Geen nieuwe standpunten in neonics-debat
Die dag debatteerde de Kamer over neonicotinoïden. Het debat was aangevraagd door de Partij voor de Dieren, naar aanleiding van een – naar hun ogen – alarmerend artikel in Science over het effect van de stoffen. Maurits von Martels (CDA) zag dat anders; het artikel was gebaseerd op 258 meetpunten, waarvan het overgrote deel geen effect hadden gemeten. Negen meetpunten toonden een negatief effect, en zeven punten een positief. Volgens Von Martels was dit onderzoek juist helemaal niet zo alarmerend als de PvdD deed voorkomen, en geen aanleiding voor een debat. Esther Ouwehand (PvdD) ging niet op de genoemde cijfers in.
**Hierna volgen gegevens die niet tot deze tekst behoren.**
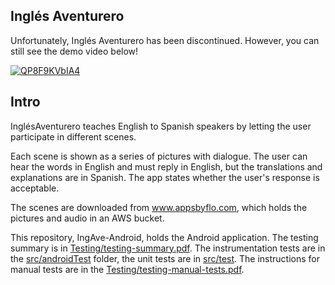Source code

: ## Inglés Aventurero

Unfortunately, Inglés Aventurero has been discontinued. However, you can still see the demo video below!

[![QP8F9KVbIA4](https://img.youtube.com/vi/QP8F9KVbIA4/0.jpg)](https://www.youtube.com/watch?v=QP8F9KVbIA4&t=2m18s)

## Intro

InglésAventurero teaches English to Spanish speakers by letting the user participate in different scenes.

Each scene is shown as a series of pictures with dialogue. The user can hear the words in English and must reply in English, but the translations and explanations are in Spanish. The app states whether the user's response is acceptable.

The scenes are downloaded from www.appsbyflo.com, which holds the pictures and audio in an AWS bucket.

This repository, IngAve-Android, holds the Android application. The testing summary is in [Testing/testing-summary.pdf](Testing/testing-summary.pdf). The instrumentation tests are in the [src/androidTest](InglesAventurero/app/src/androidTest/java/com/olfybsppa/inglesaventurero/tests) folder, the unit tests are in [src/test](InglesAventurero/app/src/test/java/com/olfybsppa/inglesaventurero). The instructions for manual tests are in the [Testing/testing-manual-tests.pdf](Testing/testing-manual-tests.pdf).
Ze pleitte er echter wel voor om, als de EU niet Europawijd het gebruik van neonicotinoïden in de ban doet, dat wel in Nederland te doen.
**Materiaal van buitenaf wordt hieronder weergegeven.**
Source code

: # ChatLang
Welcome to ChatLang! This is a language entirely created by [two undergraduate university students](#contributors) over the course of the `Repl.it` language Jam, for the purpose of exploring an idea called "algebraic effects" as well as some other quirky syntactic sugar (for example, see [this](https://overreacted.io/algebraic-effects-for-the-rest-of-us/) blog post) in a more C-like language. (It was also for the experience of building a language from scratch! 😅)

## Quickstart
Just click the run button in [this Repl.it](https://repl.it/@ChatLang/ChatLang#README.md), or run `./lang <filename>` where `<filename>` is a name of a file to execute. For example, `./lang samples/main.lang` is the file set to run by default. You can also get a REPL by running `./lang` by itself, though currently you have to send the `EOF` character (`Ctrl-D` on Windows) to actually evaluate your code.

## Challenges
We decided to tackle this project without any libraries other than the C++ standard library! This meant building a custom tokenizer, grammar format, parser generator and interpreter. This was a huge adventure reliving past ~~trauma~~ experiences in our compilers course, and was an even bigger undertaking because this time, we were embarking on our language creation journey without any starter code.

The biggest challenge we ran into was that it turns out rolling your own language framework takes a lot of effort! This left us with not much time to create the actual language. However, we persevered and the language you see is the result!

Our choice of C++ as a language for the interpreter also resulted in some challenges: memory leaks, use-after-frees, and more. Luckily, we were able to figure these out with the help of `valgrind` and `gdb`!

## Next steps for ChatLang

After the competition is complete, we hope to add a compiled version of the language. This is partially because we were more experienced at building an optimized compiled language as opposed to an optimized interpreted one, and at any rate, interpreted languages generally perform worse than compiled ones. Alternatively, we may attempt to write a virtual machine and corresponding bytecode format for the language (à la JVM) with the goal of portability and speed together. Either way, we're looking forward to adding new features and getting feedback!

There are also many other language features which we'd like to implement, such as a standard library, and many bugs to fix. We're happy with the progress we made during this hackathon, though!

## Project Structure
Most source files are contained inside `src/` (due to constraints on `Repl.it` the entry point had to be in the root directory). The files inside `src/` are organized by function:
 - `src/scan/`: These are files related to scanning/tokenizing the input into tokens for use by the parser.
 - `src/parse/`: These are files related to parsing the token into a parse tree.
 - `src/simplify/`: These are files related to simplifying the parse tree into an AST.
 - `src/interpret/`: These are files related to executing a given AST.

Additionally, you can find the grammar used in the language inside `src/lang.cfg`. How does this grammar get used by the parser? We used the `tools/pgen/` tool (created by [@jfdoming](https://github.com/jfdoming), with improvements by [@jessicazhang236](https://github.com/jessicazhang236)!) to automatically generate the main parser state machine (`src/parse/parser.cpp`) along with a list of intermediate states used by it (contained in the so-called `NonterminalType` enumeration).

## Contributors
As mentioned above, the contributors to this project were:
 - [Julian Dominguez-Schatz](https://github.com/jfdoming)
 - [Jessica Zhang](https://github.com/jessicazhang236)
Tjeerd de Groot (D66) erkende de dreiging van neonicotinoïden voor bijen, maar vond ook dat neonics niet zomaar verboden kunnen worden, zonder het effect van alternatieve stoffen, die in plaats van de neonics worden ingezet, te beoordelen.
Von Martels ziet als stip op de horizon een emissieloze en residuvrije toekomst, vertelde hij, met investeringen in nieuwe teelttechnieken waarbij geen bestrijdingsmiddelen worden gebruikt. Maar om daar te komen moeten overheden rationele beslissingen nemen, pleitte hij, en zich niet laten leiden door emoties en irrationele angsten. Want waar beleid wordt gemaakt op basis van emoties, zullen boeren en producenten van bestrijdingsmiddelen minder willen investeren in betere middelen en technieken. Die investeringen kunnen dan immers in rook opgaan door een publiekscampagne die inspeelt op irrationele angsten.
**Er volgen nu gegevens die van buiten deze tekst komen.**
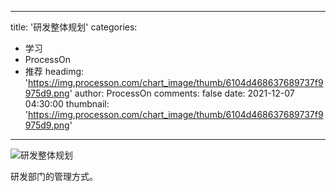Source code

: 
---
title: '研发整体规划'
categories: 
 - 学习
 - ProcessOn
 - 推荐
headimg: 'https://img.processon.com/chart_image/thumb/6104d468637689737f9975d9.png'
author: ProcessOn
comments: false
date: 2021-12-07 04:30:00
thumbnail: 'https://img.processon.com/chart_image/thumb/6104d468637689737f9975d9.png'
---

<div>   
<img class="thumb" alt="研发整体规划" src="https://img.processon.com/chart_image/thumb/6104d468637689737f9975d9.png" referrerpolicy="no-referrer">
<p>研发部门的管理方式。</p>  
</div>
Minister Kamp wees erop dat de gewasbeschermingsmiddelen niet zomaar worden gebruikt. Als neonicotinoïden worden verboden, zijn alternatieve middelen vaak niet voldoende om schadelijke insecten te bestrijden. Verder stelde hij dat niet alle gebruik van neonicotinoïden per sé bijen, vlinders en zweefvliegen in gevaar brengt. Bij gewassen waarvan de bloemen niet interessant zijn voor die insecten, bijvoorbeeld.
De risico’s van neonics moeten worden afgewogen tegen die van het gebruik van alternatieve middelen, vond hij, maar die laatste risico’s zijn nog onvoldoende duidelijk. Hij vindt niet dat je een middel moet verbieden voordat je weet wat de gevolgen zijn van dat verbod.